How to Get Mutual Fund Investment Started
With the basic concepts understood, the types of mutual funds evaluated, and your investment goals determined, you can invest in the following easy ways:
- Step 1: Choose your preferred investment platform.
- Step 2: Complete your KYC.
- Step 3: Select the mutual fund and type of investment you want to opt for.
- Step 4: Make the payment. It will be a one-time payment if it is a lump sum investment. For SIPs, regular monthly payments will be auto-debited.

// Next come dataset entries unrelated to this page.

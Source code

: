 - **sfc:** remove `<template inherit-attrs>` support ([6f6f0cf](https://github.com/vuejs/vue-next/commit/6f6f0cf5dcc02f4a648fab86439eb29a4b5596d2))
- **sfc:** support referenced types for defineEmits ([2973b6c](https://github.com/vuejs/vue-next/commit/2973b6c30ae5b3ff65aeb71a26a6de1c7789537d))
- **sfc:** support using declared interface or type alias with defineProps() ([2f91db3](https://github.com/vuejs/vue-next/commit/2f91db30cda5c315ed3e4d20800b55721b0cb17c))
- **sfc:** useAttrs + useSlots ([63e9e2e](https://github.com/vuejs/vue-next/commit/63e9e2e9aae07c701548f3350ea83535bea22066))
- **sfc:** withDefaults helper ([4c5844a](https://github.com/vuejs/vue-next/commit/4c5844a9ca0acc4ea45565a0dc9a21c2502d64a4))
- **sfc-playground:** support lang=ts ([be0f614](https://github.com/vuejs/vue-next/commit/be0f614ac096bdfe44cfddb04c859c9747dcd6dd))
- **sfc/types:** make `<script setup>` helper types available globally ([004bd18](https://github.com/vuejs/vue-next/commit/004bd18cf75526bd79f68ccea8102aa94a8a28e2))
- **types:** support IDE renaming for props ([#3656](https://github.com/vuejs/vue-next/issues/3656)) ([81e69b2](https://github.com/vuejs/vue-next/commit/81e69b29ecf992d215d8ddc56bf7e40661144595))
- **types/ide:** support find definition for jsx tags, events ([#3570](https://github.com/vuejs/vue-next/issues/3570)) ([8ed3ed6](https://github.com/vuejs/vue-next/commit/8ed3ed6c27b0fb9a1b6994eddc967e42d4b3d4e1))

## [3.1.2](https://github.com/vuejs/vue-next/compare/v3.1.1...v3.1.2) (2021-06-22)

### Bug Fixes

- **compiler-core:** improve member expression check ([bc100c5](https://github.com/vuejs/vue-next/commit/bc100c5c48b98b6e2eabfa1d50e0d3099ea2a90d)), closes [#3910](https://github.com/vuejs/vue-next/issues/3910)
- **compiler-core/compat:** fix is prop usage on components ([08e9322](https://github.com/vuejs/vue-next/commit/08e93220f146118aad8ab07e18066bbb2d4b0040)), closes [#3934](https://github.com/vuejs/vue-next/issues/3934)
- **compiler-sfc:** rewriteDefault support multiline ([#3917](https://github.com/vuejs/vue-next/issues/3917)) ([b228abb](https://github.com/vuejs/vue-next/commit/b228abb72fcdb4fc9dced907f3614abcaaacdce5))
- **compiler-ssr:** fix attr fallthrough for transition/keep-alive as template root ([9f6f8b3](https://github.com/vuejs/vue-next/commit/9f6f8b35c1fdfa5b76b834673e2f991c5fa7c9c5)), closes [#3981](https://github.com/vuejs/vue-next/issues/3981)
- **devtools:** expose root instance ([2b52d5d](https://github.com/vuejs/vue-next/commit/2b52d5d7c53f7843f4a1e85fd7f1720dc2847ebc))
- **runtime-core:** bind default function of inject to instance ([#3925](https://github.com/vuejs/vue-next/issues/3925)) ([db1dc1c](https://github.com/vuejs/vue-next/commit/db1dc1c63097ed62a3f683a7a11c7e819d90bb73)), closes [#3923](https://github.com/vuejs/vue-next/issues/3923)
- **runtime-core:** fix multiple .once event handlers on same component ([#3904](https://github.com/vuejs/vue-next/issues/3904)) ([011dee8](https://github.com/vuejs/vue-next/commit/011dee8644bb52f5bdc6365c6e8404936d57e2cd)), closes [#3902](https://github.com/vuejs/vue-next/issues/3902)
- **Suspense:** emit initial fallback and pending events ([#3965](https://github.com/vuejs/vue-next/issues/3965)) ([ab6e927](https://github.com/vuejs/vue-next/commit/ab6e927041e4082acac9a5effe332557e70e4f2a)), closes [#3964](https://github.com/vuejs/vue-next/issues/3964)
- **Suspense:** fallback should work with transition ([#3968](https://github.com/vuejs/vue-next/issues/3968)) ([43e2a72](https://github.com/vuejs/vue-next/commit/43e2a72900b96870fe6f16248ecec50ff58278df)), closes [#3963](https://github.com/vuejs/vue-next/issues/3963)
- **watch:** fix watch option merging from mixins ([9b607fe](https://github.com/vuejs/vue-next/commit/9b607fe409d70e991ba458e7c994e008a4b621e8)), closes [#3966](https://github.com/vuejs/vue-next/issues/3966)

- Step 5: Monitor your investment.
Wrapping Up!
Investment in mutual funds has become more convenient with the presence of reliable online investment platforms with proven excellence in the market. A list of the top-performing mutual funds is easily accessible, which will make your comparison and selection easy. A final suggestion here will be to properly understand what the different types of mutual funds offer and figure out your investment persona. A large number of mutual funds are available in the Indian investment market, and each with lucrative benefits. You need to find one that best aligns with your investment objectives.